It’s a Week B Pick up This Thursday, August 24th!
This week’s share is the first of the second half of the season:
-Potatoes
-Tomatoes
-‘Genovese’ Basil
-‘Salanova’ Lettuce
-White or Yellow Onions
-Green Snap Beans (Still Hand Picked!)
-Red Russian Kale
-Your Choice Between Beets, Cabbage, or Eggplant.
-Your Fruit: Peaches from Yonder Farm and Organic Melons from Windflower
CSA News from Windflower
Farm Delivery #12, August 22 and 24, 2017
My nephew, Adam, has been working with us this summer, and he is superb on my cultivating tractors. He lives on the farm with his partner, Laureal, and their son, Abe, in their tiny house. I don’t mean that they live in a small house – we live in one of those – but a bonafide tiny house on wheels. Adam built it himself last winter and pulled it over from Vermont with a borrowed pickup.Everything they need fits within an 8 X 20’ rectangle – living room, eat-in kitchen, bathroom, and two bedrooms in the loft. Solar panels power their little home, a garden hose provides water, and a composting toilet completes the package. Clearly, living so lightly produces a pretty small carbon footprint. It was the most visited attraction during our open house on the farm.

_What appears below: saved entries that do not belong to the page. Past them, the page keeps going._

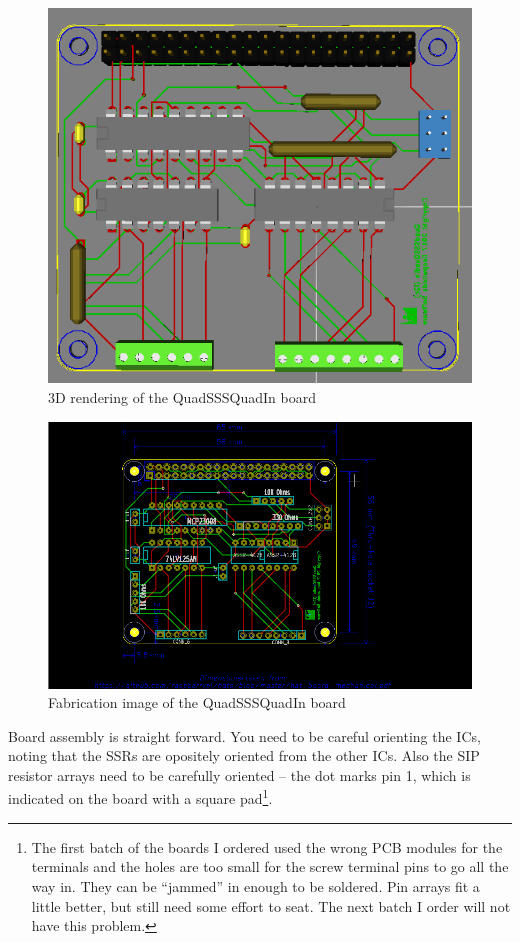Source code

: \begin{figure}[hbpt]\begin{centering}%
\includegraphics[width=5in]{QuadSSSQuadIn3DTop.png}
\caption{3D rendering of the QuadSSSQuadIn board}
\end{centering}\end{figure}
\begin{figure}[hbpt]\begin{centering}%
\includegraphics[width=5in]{QuadSSSQuadIn.png}
\caption{Fabrication image of the QuadSSSQuadIn board}
\end{centering}\end{figure}
Board assembly is straight forward.  You need to be careful orienting the ICs, 
noting that the SSRs are opositely oriented from the other ICs.  Also the 
SIP resistor arrays need to be carefully oriented -- the dot marks pin 1, 
which is indicated on the board with a square pad\footnote{The first batch of 
the boards I ordered used the wrong PCB modules for the terminals and the 
holes are too small for the screw terminal pins to go all the way in.  They 
can be ``jammed'' in enough to be soldered. Pin arrays fit a little better, 
but still need some effort to seat.  The next batch I order will not have this 
problem.}. 

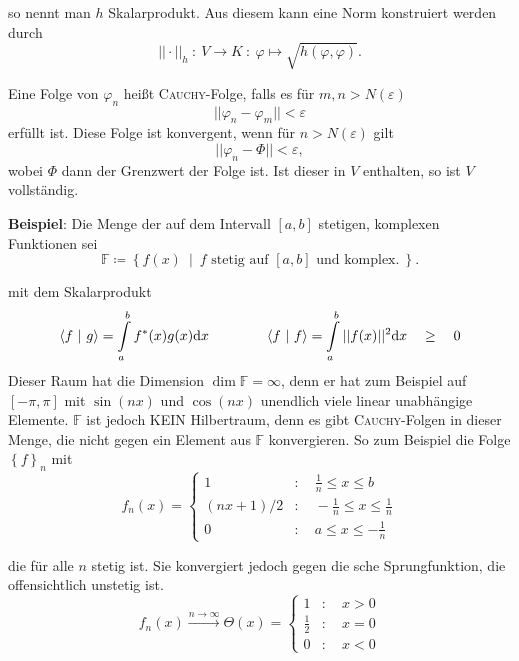 \documentclass[a4paper,12pt,portrait]{book}
\numberwithin{equation}{section}
\begin{document}
so nennt man $h$ Skalarprodukt. Aus diesem kann eine Norm konstruiert werden durch
\begin{equation*}
||\cdot||_h \ :\ V\rightarrow K \ :\ \varphi \mapsto \sqrt{h(\varphi,\varphi)}.
\end{equation*}

Eine Folge von $\varphi_n$ heißt \textsc{Cauchy}-Folge, falls es für $m,n>N(\varepsilon)$
\begin{equation*}
||\varphi_n-\varphi_m|| < \varepsilon
\end{equation*}
erfüllt ist. Diese Folge ist konvergent, wenn für $n>N(\varepsilon)$ gilt
\begin{equation*}
||\varphi_n - \Phi||<\varepsilon,
\end{equation*}
wobei $\Phi$ dann der Grenzwert der Folge ist. Ist dieser in $V$ enthalten, so ist $V$ vollständig.\\ \linebreak

\textbf{Beispiel}: Die Menge der auf dem Intervall $[a,b]$ stetigen, komplexen Funktionen sei
\begin{equation*}
\mathbb{F}\coloneqq \left\lbrace f(x)\ \middle| \ f \text{ stetig auf } [a,b] \text{ und komplex.}\ \right\rbrace.
\end{equation*}

mit dem Skalarprodukt
\begin{equation*}
\left\langle f \ \middle| \ g\right\rangle=\int\limits_a^b f^*(x)g(x)\mathrm{d}x\qquad\qquad \left\langle f \ \middle| \ f\right\rangle=\int\limits_a^b ||f(x)||^2\mathrm{d}x \quad\geq\quad 0
\end{equation*}
Dieser Raum hat die Dimension $\dim\mathbb{F}=\infty$, denn er hat zum Beispiel auf $\left[-\pi,\pi\right]$ mit $\sin(nx)$ und $\cos(nx)$ unendlich viele linear unabhängige Elemente. $\mathbb{F}$ ist jedoch KEIN Hilbertraum, denn es gibt \textsc{Cauchy}-Folgen in dieser Menge, die nicht gegen ein Element aus $\mathbb{F}$ konvergieren. So zum Beispiel die Folge $\left\lbrace f\right\rbrace_n$ mit
\begin{equation*}
f_n(x)= 
\begin{cases}
1 & : \quad \frac{1}{n}\leq x \leq b \\
(nx+1)/2 &  : \quad  -\frac{1}{n} \leq x \leq \frac{1}{n} \\
0 & : \quad a\leq x \leq -\frac{1}{n}
\end{cases}
\end{equation*}

die für alle $n$ stetig ist. Sie konvergiert jedoch gegen die 
sche Sprungfunktion, die offensichtlich unstetig ist.
\begin{equation*}
f_n(x) \xrightarrow{n\rightarrow\infty} \Theta (x) = 
\begin{cases}
1 & :\quad x > 0 \\
\frac{1}{2} & :\quad x = 0 \\
0 & :\quad x < 0
\end{cases}
\end{equation*}
\end{document}
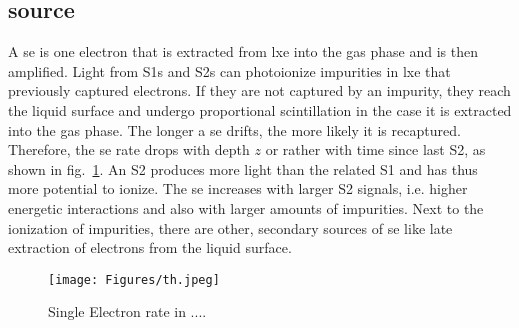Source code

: 
\FloatBarrier
\subsection{source}
\label{ssec:se-source}
\FloatBarrier


A \gls{se} is one electron that is extracted from \gls{lxe} into the gas phase and is then amplified.
Light from S1s and S2s can photoionize impurities in \gls{lxe} that previously captured electrons.
If they are not captured by an impurity, they reach the liquid surface and undergo proportional scintillation in the case it is extracted into the gas phase.
The longer a \gls{se} drifts, the more likely it is recaptured.
Therefore, the \gls{se} rate drops with depth $ z $ or rather with time since last S2, as shown in fig.~\ref{fig:se-rate}.  %
An S2 produces more light than the related S1 and has thus more potential to ionize.
The \gls{se} increases with larger S2 signals, i.e. higher energetic interactions and also with larger amounts of impurities\cite{}.  %
Next to the ionization of impurities, there are other, secondary sources of \gls{se} like late extraction of electrons from the liquid surface.


\begin{figure}
    \centering
    \texttt{[image: Figures/th.jpeg]}  %
    \caption[Single Electron Rate in 1T/100/LUX]{
        Single Electron rate in ...\cite{}.
    }
    \label{fig:se-rate}
\end{figure}




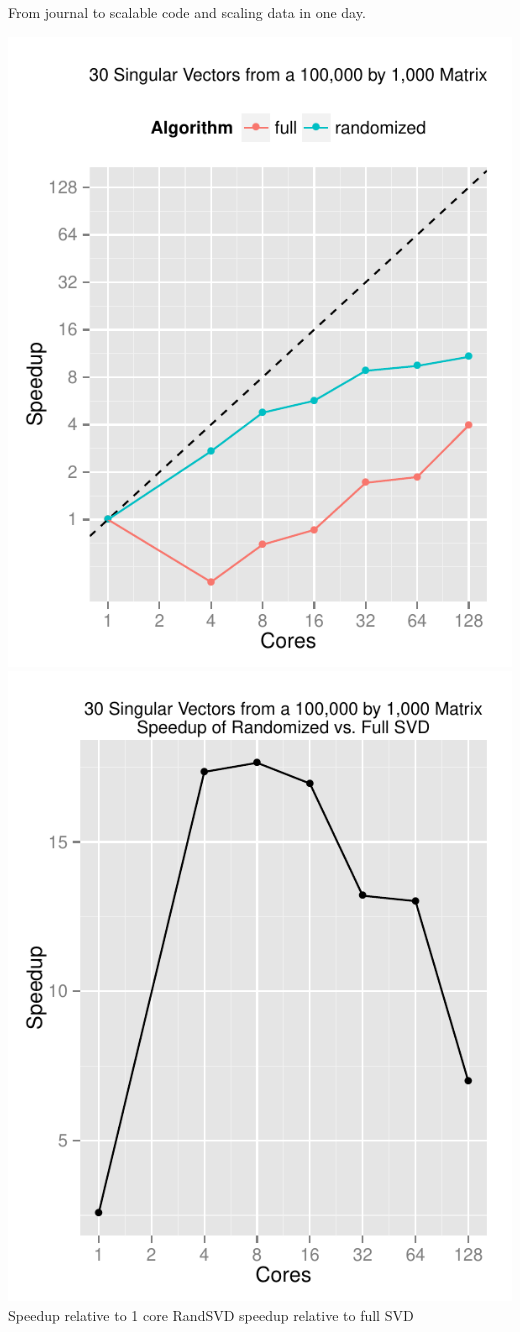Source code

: \begin{frame}
  \begin{block}{From journal to scalable code and scaling data in one day.}
    \begin{center}
      \includegraphics[width=.4\textwidth]{../common/pics/randsvd/randSVDspeedup}
      \hspace{1cm}
      \includegraphics[width=.4\textwidth]{../common/pics/randsvd/randSpeedupSVD}
      \\ \scriptsize
Speedup relative to 1 core \hspace{2.5cm} RandSVD speedup relative to full SVD
    \end{center}
  \end{block}
\end{frame}
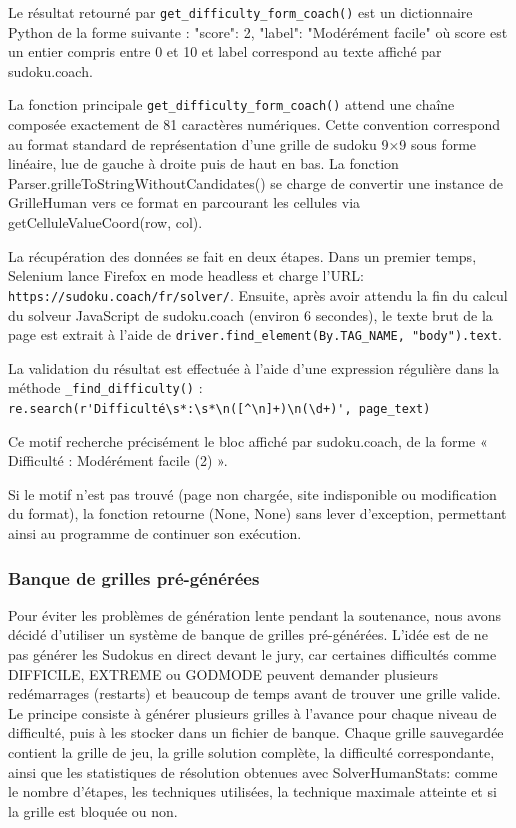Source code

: \documentclass[a4paper]{article}
\begin{document}
Le résultat retourné par \texttt{get\_difficulty\_form\_coach()} est un dictionnaire Python de la forme suivante :
{"score": 2, "label": "Modérément facile"}
où score est un entier compris entre 0 et 10 et label correspond au texte affiché par sudoku.coach.

La fonction principale \texttt{get\_difficulty\_form\_coach()} attend une chaîne composée exactement de 81 caractères numériques. Cette convention correspond au format standard de représentation d’une grille de sudoku 9×9 sous forme linéaire, lue de gauche à droite puis de haut en bas. La fonction Parser.grilleToStringWithoutCandidates() se charge de convertir une instance de GrilleHuman vers ce format en parcourant les cellules via getCelluleValueCoord(row, col).

La récupération des données se fait en deux étapes. Dans un premier temps, Selenium lance Firefox en mode headless et charge l’URL: \texttt{https://sudoku.coach/fr/solver/}. 
Ensuite, après avoir attendu la fin du calcul du solveur JavaScript de sudoku.coach (environ 6 secondes), le texte brut de la page est extrait à l’aide de \texttt{driver.find\_element(By.TAG\_NAME, "body").text}.

La validation du résultat est effectuée à l’aide d’une expression régulière dans la méthode \texttt{\_find\_difficulty()} :
\verb|re.search(r'Difficulté\s*:\s*\n([^\n]+)\n(\d+)', page_text)|

Ce motif recherche précisément le bloc affiché par sudoku.coach, de la forme « Difficulté : Modérément facile (2) ».

Si le motif n’est pas trouvé (page non chargée, site indisponible ou modification du format), la fonction retourne (None, None) sans lever d’exception, permettant ainsi au programme de continuer son exécution.

\subsubsection{Banque de grilles pré-générées}

Pour éviter les problèmes de génération lente pendant la soutenance, nous avons décidé d’utiliser un système de banque de grilles pré-générées. L’idée est de ne pas générer les Sudokus en direct devant le jury, car certaines difficultés comme DIFFICILE, EXTREME ou GODMODE peuvent demander plusieurs redémarrages (restarts) et beaucoup de temps avant de trouver une grille valide.
Le principe consiste à générer plusieurs grilles à l’avance pour chaque niveau de difficulté, puis à les stocker dans un fichier de banque. Chaque grille sauvegardée contient la grille de jeu, la grille solution complète, la difficulté correspondante, ainsi que les statistiques de résolution obtenues avec SolverHumanStats: comme le nombre d’étapes, les techniques utilisées, la technique maximale atteinte et si la grille est bloquée ou non.
\end{document}
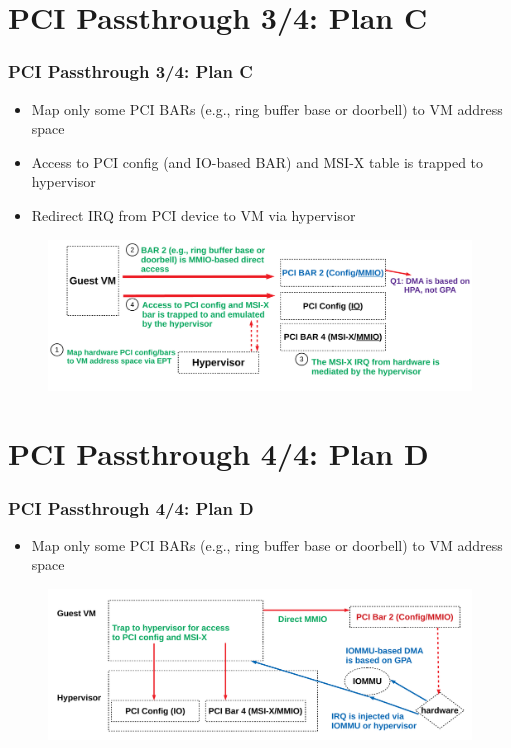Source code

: \documentclass[aspectratio=169]{beamer}
\begin{document}
\section{PCI Passthrough 3/4: Plan C}
\begin{frame}
\frametitle{PCI Passthrough 3/4: Plan C}
\begin{itemize}
\item Map only some PCI BARs (e.g., ring buffer base or doorbell) to VM address space
\item Access to PCI config (and IO-based BAR) and MSI-X table is trapped to hypervisor
\item Redirect IRQ from PCI device to VM via hypervisor
\end{itemize}
\begin{figure}
\includegraphics[width=1.0\linewidth]{figures/plan_c.pdf}
\end{figure}
\end{frame}


\section{PCI Passthrough 4/4: Plan D}
\begin{frame}
\frametitle{PCI Passthrough 4/4: Plan D}
\begin{itemize}
\item Map only some PCI BARs (e.g., ring buffer base or doorbell) to VM address space
\end{itemize}
\begin{figure}
\includegraphics[width=1.0\linewidth]{figures/plan_d.pdf}
\end{figure}
\end{frame}
\end{document}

No 30-year mortgage for them, or participation in the attendant rat race, just some thrifty material sourcing, a lot of sweat equity, and most of several month’s wages.
As an example of Adam’s frugality, the floor of his tiny house is made from hardwood that was discarded when his old high school gymnasium was renovated. You can see foul line paint just in front of the kitchen sink. Because the tiny house can be pulled to any number of remote locations, they have been able to lay claim to the prettiest spot on the farm, well up the farm road, on a rise overlooking hills to the northwest and the setting sun.
Having spent the spring and summer cleaning out my parents old house (with some courage provided by a can or two of Six Point’s Resin, I tackled the attic last weekend), I can testify to the amount of baggage one might accumulate in a lifetime if one has the space in which to do so. Traveling light has a distinct appeal. With the popularity of the tiny house movement, Adam is thinking of trading his career in agriculture for one in tiny house construction. As his current employer, not to mention his uncle, I’ll do what I can to help him succeed, but I’ll miss how he handles my cultivators.